It comes from 1st edition AD&D, where saves were supposed to represent diving out of the way (rogues), or curling up just right, or being awesome (fighters had that), or having your god mystically step in (clerics) or some unmentioned knowledge of magic to think your way out of it (mage) and save you.

The examples given include: if you're tied to giant rock with no place to hide, and a dragon breathes on you, well if there's no room to duck, and no little crevice to hide in, I guess your successful save indicated you broke free of the bonds just in time. Basically, that the game world adjusts itself sufficiently to respect your saving throw, but the DM should apply bonuses or penalties to make various things more likely to happen. Such as having a body of water to duck under vs a fireball should pretty much just automatically save, and also reduce damage further.

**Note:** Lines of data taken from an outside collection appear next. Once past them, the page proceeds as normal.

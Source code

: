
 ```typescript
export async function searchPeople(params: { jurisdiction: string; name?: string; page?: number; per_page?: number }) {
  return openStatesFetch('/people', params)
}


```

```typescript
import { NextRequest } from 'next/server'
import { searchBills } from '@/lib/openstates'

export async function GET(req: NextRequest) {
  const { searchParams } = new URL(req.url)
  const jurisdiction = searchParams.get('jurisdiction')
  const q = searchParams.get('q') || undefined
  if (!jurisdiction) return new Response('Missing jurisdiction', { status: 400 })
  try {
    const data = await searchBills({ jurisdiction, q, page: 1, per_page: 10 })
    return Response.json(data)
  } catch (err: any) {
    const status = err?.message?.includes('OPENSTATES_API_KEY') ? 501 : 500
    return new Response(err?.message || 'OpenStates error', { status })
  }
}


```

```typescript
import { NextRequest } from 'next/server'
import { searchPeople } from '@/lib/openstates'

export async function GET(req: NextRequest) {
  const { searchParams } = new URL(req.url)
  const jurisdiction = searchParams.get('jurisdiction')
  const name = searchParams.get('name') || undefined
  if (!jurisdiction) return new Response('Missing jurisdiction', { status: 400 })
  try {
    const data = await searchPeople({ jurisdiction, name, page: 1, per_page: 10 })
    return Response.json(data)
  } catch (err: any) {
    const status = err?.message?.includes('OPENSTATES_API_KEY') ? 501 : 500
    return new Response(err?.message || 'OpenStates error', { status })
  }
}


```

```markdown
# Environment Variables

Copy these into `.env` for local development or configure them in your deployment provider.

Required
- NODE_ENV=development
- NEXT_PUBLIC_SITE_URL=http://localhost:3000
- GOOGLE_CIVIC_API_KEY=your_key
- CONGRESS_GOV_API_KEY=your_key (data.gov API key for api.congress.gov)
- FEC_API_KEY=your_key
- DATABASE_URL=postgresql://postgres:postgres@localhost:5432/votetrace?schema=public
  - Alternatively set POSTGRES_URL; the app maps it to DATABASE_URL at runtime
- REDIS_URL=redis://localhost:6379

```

In 2nd edition, with saves still flavoured about raising your shield or diving to the ground, but tailoring the explanation to suit the circumstance (rather than tailoring the circumstances to suit the save) with only minor adjustments to success chances. There's no general rule for failing saves while asleep, but various special case rules snuck through from 1st edition. 2e added the ability to voluntarily fail your save (by specific statement while aware of the casting), and stated it should be gained against opponents by trickery. No mechanics for that, but whatever, there it is.

"Harmless" spells in 1st and 2nd edition all just had Saving Throw: None. Giving Zombies a save vs Cure Light Wounds isn't even a thing. Quite how you trick people into getting Dominated is rather unclear, but it sure doesn't happen when you're unconscious.


3rd edition tried to make all that shit fit a tidy and consistent set of function calls, where you get saves vs most spells but don't get saves against (harmless) ones because that's stupid, and notes are made about spells that are only (harmless) to some targets.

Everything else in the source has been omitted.